21 de novembro de 2024

“O que comer pós-treino para emagrecer”, “suplemento para emagrecer rápido”, “remédios emagrecer sem receita” e “batata doce ajuda a emagrecer” são os termos relativos a emagrecimento com maior aumento recente nas buscas feitas pelos brasileiros, segundo o Google.

Parte dessas formulações reflete um problema que a nutricionista Desire Coelho, doutora em Ciências pelo Instituto de Ciências Biomédicas da Universidade de São Paulo (USP), chama de terceirização da responsabilização do processo de emagrecimento. Ela diz que as pessoas buscam “atalhos” para emagrecer.

“A pessoa não necessariamente quer emagrecer, mas parece muitas vezes que eles querem ser emagrecidos, quase com uma varinha de condão”, diz a autora de Por que não consigo emagrecer?

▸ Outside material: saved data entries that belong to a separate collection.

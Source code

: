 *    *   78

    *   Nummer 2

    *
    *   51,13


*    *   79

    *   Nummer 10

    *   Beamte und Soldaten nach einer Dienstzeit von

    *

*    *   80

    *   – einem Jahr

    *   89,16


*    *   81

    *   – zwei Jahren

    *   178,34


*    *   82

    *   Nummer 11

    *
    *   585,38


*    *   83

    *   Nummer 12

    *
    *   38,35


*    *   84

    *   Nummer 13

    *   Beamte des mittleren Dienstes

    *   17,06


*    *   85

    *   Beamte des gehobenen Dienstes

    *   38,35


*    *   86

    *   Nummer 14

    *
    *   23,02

Um olhar sobre corpo, comportamento e alimentação (Ed. Fontanar, 2022).

A nutricionista alerta que “saúde e emagrecimento podem estar aliados, mas dependendo de como é feito o processo de emagrecimento, ele pode ser até motivo de doença”.

Ela afirma que problemas na relação com corpo têm suas raízes na “valorização exagerada da magreza” e na percepção — errada — de que magreza e saúde são sinônimos.

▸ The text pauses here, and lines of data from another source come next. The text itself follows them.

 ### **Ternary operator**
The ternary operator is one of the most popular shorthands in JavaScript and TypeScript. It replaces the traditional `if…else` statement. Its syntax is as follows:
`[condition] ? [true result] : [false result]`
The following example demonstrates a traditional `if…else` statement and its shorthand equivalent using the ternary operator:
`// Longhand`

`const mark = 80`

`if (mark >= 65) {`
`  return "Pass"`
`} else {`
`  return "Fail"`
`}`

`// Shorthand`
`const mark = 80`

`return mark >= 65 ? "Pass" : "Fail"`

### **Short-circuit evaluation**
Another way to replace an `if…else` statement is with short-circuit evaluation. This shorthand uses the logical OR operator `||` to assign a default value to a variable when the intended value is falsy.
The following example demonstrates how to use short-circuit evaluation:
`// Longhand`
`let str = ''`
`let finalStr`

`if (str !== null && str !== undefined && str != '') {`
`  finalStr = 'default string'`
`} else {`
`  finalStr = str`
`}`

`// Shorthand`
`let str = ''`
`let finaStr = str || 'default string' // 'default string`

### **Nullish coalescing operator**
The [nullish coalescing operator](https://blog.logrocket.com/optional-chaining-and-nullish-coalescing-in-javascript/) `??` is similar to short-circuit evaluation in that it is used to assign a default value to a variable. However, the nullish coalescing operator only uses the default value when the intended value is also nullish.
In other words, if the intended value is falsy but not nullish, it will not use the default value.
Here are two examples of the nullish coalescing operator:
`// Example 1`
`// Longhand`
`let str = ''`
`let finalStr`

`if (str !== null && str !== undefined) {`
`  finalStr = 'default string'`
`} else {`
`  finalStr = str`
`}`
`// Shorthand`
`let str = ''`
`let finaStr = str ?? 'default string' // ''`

Nesse contexto, a valorização da magreza intensa — e os consequentes elogios feitos quando alguém perde peso — ajuda a explicar por que as pessoas demoram a identificar que amigos ou familiares têm transtornos alimentares.

“Na dúvida, é melhor não falar sobre o corpo do outro, porque você não sabe a história daquela pessoa”, diz Coelho, que é especialista em transtornos alimentares.

O que dificulta o processo de emagrecimento — e quais são os pilares que realmente podem ajudar nesse processo?

Leia a seguir os principais trechos da entrevista de Desire Coelho ao portal, editada por concisão e clareza.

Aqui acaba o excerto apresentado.